12. TAX WITHHOLDING.
The Company may withhold from any benefits payable under this agreement
all Federal, State, City, or other taxes as shall be required pursuant to any
law or governmental regulations or ruling.
13. EFFECT OF PRIOR AGREEMENTS.
This Agreement, including the Exhibit and Appendices hereto, contains the
entire understanding between the parties hereto with respect, to the matters
covered herein and supersedes any prior agreement, condition, practice, custom,
usage and obligation with respect to such matters insofar as any such prior
agreement, condition, practice, custom, usage or obligation might have given
rise to any enforceable right.
14. GENERAL PROVISIONS.
(a) Certain Representations and Warranties of Executive. Executive
represents to the Company that (i) the execution and performance of this
Agreement by Executive and his employment hereunder does not and will not
constitute a breach of or violate any contract, agreement, obligation or
understanding, oral or written, or order of any court or governmental
authority to which he is a party or by which he is bound; (ii) the
employment and other personal background information provided by Executive
to Company is true and correct in all material respects and (iii) to the
best of Executive's knowledge, there is no factor relating to him or his
family not previously disclosed in writing to the Company which could
reasonably be expected, if he were a senior executive officer or director
of the Company, to disqualify the Company, its subsidiaries or Affiliates
from, or materially jeopardize their chances of, obtaining lottery
contracts or other contracts in the businesses in which they are engaged
or propose to engage.
(b) Non-assignability and Inurement.
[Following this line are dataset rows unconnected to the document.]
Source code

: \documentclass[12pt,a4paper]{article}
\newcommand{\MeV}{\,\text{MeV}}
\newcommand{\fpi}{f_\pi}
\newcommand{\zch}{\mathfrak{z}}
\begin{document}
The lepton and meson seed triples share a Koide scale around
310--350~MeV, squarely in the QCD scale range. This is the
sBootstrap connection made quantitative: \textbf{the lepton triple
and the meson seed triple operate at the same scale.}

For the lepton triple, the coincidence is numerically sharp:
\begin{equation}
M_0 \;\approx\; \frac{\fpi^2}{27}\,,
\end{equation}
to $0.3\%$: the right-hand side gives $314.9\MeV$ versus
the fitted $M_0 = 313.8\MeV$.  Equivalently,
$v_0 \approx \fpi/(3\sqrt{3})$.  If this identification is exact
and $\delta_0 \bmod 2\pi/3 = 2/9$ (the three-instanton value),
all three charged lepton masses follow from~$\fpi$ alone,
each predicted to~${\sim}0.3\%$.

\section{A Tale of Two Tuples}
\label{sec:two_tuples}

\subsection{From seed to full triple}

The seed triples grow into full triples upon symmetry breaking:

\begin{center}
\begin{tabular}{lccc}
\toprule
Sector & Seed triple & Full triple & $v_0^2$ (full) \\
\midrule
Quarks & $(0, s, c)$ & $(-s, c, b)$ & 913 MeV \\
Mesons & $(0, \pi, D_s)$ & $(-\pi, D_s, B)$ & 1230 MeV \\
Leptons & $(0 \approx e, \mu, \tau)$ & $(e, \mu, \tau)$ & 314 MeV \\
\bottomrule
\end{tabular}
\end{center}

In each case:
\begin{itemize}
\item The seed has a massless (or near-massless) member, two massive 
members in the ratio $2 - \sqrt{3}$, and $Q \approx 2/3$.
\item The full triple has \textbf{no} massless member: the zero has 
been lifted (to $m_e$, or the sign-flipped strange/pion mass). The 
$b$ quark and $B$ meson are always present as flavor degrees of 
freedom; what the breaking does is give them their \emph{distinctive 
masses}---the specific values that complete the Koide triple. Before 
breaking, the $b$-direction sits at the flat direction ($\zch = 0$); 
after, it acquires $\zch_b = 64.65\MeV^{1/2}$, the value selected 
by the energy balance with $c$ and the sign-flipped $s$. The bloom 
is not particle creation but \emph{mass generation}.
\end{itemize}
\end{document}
Neither this Agreement nor any
rights or interest hereunder shall be assignable by Executive, his
beneficiaries, or legal representatives without the Company's prior
written consent (it being understood that all payments to which Executive
is entitled hereunder shall inure to the benefit of his estate or legal
heirs).
(c) Binding Agreement. This Agreement shall be binding upon, and
accrue to the benefit of, Executive and the Company and their respective
heirs, executors, administrators, successors and permitted assigns,
including, in the case of the Company, any person or entity acquiring all
or substantially all of the Company's assets.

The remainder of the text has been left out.